- _What you need to do_
Entries in the following listing are to be copied exactly as they stand.

- _Given records_
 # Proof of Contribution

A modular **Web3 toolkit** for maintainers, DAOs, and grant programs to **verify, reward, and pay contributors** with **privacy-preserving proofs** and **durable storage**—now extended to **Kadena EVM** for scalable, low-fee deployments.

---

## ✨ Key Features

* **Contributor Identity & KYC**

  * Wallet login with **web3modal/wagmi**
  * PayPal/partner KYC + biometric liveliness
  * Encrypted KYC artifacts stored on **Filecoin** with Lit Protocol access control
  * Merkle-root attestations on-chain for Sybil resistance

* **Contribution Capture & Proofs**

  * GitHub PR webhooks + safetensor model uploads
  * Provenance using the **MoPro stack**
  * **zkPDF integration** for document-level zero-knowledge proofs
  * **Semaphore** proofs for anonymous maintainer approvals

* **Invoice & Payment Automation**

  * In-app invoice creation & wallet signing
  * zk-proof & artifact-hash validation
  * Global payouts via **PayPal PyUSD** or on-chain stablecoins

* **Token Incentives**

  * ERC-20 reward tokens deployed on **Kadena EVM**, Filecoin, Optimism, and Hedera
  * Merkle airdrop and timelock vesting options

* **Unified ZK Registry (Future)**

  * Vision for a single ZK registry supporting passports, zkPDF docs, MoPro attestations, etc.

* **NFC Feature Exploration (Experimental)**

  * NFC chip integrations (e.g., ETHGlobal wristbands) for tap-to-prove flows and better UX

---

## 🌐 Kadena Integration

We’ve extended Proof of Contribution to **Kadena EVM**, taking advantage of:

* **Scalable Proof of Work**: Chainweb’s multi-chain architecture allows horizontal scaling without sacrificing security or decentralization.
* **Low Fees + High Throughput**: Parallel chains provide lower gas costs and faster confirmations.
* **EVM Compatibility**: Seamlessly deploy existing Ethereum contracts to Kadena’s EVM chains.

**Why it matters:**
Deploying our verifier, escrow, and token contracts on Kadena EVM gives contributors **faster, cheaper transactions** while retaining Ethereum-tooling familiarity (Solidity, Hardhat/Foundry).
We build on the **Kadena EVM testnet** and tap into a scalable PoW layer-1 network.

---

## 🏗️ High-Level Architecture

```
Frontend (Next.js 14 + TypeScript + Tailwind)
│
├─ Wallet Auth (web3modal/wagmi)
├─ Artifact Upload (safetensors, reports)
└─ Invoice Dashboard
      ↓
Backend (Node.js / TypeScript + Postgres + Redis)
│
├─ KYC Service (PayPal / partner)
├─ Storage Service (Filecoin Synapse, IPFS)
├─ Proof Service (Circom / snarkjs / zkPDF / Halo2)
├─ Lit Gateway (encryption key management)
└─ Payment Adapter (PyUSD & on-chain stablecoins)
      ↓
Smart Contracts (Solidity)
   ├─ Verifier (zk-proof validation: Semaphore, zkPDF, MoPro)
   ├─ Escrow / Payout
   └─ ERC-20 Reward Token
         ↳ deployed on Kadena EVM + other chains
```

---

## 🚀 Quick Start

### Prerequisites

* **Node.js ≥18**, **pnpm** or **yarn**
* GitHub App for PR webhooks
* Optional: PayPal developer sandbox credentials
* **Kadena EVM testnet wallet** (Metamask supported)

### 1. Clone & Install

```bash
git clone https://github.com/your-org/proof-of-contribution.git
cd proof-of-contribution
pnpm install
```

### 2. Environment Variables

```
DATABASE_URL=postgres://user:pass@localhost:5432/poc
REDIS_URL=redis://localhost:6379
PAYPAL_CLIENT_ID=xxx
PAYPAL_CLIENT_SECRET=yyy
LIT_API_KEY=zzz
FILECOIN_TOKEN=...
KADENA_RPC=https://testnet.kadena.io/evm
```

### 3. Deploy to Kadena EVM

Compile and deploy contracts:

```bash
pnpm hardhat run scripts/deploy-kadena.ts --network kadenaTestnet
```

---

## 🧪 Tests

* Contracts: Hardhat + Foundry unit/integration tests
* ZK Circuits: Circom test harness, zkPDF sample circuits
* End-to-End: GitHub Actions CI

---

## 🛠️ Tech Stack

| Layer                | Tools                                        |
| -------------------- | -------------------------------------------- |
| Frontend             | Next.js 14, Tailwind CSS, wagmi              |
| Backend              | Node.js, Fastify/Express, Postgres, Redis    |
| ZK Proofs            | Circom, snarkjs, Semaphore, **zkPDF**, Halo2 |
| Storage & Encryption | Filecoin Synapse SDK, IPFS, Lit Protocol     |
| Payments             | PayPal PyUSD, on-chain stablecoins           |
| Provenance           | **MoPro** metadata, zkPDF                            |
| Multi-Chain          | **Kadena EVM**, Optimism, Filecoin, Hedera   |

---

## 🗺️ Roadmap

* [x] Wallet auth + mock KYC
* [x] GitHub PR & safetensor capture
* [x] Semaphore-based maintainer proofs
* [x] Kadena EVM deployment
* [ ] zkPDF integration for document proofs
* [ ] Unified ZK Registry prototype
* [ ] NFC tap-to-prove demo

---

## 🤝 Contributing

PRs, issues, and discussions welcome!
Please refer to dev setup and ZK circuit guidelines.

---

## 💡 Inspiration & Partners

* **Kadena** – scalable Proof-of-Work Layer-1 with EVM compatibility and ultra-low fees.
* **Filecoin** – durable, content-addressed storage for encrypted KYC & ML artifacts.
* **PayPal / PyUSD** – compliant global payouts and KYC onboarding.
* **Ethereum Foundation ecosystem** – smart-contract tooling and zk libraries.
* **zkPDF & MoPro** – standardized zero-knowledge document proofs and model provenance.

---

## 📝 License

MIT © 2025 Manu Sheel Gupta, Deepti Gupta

- _Exercise solution_
 # Proof of Contribution

A modular **Web3 toolkit** for maintainers, DAOs, and grant programs to **verify, reward, and pay contributors** with **privacy-preserving proofs** and **durable storage**—now extended to **Kadena EVM** for scalable, low-fee deployments.

---

## ✨ Key Features

* **Contributor Identity & KYC**

  * Wallet login with **web3modal/wagmi**
  * PayPal/partner KYC + biometric liveliness
  * Encrypted KYC artifacts stored on **Filecoin** with Lit Protocol access control
  * Merkle-root attestations on-chain for Sybil resistance

* **Contribution Capture & Proofs**

  * GitHub PR webhooks + safetensor model uploads
  * Provenance using the **MoPro stack**
  * **zkPDF integration** for document-level zero-knowledge proofs
  * **Semaphore** proofs for anonymous maintainer approvals

* **Invoice & Payment Automation**

  * In-app invoice creation & wallet signing
  * zk-proof & artifact-hash validation
  * Global payouts via **PayPal PyUSD** or on-chain stablecoins

* **Token Incentives**

  * ERC-20 reward tokens deployed on **Kadena EVM**, Filecoin, Optimism, and Hedera
  * Merkle airdrop and timelock vesting options

* **Unified ZK Registry (Future)**

  * Vision for a single ZK registry supporting passports, zkPDF docs, MoPro attestations, etc.

* **NFC Feature Exploration (Experimental)**

  * NFC chip integrations (e.g., ETHGlobal wristbands) for tap-to-prove flows and better UX

---

## 🌐 Kadena Integration

We’ve extended Proof of Contribution to **Kadena EVM**, taking advantage of:

* **Scalable Proof of Work**: Chainweb’s multi-chain architecture allows horizontal scaling without sacrificing security or decentralization.
* **Low Fees + High Throughput**: Parallel chains provide lower gas costs and faster confirmations.
* **EVM Compatibility**: Seamlessly deploy existing Ethereum contracts to Kadena’s EVM chains.

**Why it matters:**
Deploying our verifier, escrow, and token contracts on Kadena EVM gives contributors **faster, cheaper transactions** while retaining Ethereum-tooling familiarity (Solidity, Hardhat/Foundry).
We build on the **Kadena EVM testnet** and tap into a scalable PoW layer-1 network.

---

## 🏗️ High-Level Architecture

```
Frontend (Next.js 14 + TypeScript + Tailwind)
│
├─ Wallet Auth (web3modal/wagmi)
├─ Artifact Upload (safetensors, reports)
└─ Invoice Dashboard
      ↓
Backend (Node.js / TypeScript + Postgres + Redis)
│
├─ KYC Service (PayPal / partner)
├─ Storage Service (Filecoin Synapse, IPFS)
├─ Proof Service (Circom / snarkjs / zkPDF / Halo2)
├─ Lit Gateway (encryption key management)
└─ Payment Adapter (PyUSD & on-chain stablecoins)
      ↓
Smart Contracts (Solidity)
   ├─ Verifier (zk-proof validation: Semaphore, zkPDF, MoPro)
   ├─ Escrow / Payout
   └─ ERC-20 Reward Token
         ↳ deployed on Kadena EVM + other chains
```

---

## 🚀 Quick Start

### Prerequisites

* **Node.js ≥18**, **pnpm** or **yarn**
* GitHub App for PR webhooks
* Optional: PayPal developer sandbox credentials
* **Kadena EVM testnet wallet** (Metamask supported)

### 1. Clone & Install

```bash
git clone https://github.com/your-org/proof-of-contribution.git
cd proof-of-contribution
pnpm install
```

### 2. Environment Variables

```
DATABASE_URL=postgres://user:pass@localhost:5432/poc
REDIS_URL=redis://localhost:6379
PAYPAL_CLIENT_ID=xxx
PAYPAL_CLIENT_SECRET=yyy
LIT_API_KEY=zzz
FILECOIN_TOKEN=...
KADENA_RPC=https://testnet.kadena.io/evm
```

### 3. Deploy to Kadena EVM

Compile and deploy contracts:

```bash
pnpm hardhat run scripts/deploy-kadena.ts --network kadenaTestnet
```

---

## 🧪 Tests

* Contracts: Hardhat + Foundry unit/integration tests
* ZK Circuits: Circom test harness, zkPDF sample circuits
* End-to-End: GitHub Actions CI

---

## 🛠️ Tech Stack

| Layer                | Tools                                        |
| -------------------- | -------------------------------------------- |
| Frontend             | Next.js 14, Tailwind CSS, wagmi              |
| Backend              | Node.js, Fastify/Express, Postgres, Redis    |
| ZK Proofs            | Circom, snarkjs, Semaphore, **zkPDF**, Halo2 |
| Storage & Encryption | Filecoin Synapse SDK, IPFS, Lit Protocol     |
| Payments             | PayPal PyUSD, on-chain stablecoins           |
| Provenance           | **MoPro** metadata, zkPDF                            |
| Multi-Chain          | **Kadena EVM**, Optimism, Filecoin, Hedera   |

---

## 🗺️ Roadmap

* [x] Wallet auth + mock KYC
* [x] GitHub PR & safetensor capture
* [x] Semaphore-based maintainer proofs
* [x] Kadena EVM deployment
* [ ] zkPDF integration for document proofs
* [ ] Unified ZK Registry prototype
* [ ] NFC tap-to-prove demo

---

## 🤝 Contributing

PRs, issues, and discussions welcome!
Please refer to dev setup and ZK circuit guidelines.

---

## 💡 Inspiration & Partners

* **Kadena** – scalable Proof-of-Work Layer-1 with EVM compatibility and ultra-low fees.
* **Filecoin** – durable, content-addressed storage for encrypted KYC & ML artifacts.
* **PayPal / PyUSD** – compliant global payouts and KYC onboarding.
* **Ethereum Foundation ecosystem** – smart-contract tooling and zk libraries.
* **zkPDF & MoPro** – standardized zero-knowledge document proofs and model provenance.

---

## 📝 License

MIT © 2025 Manu Sheel Gupta, Deepti Gupta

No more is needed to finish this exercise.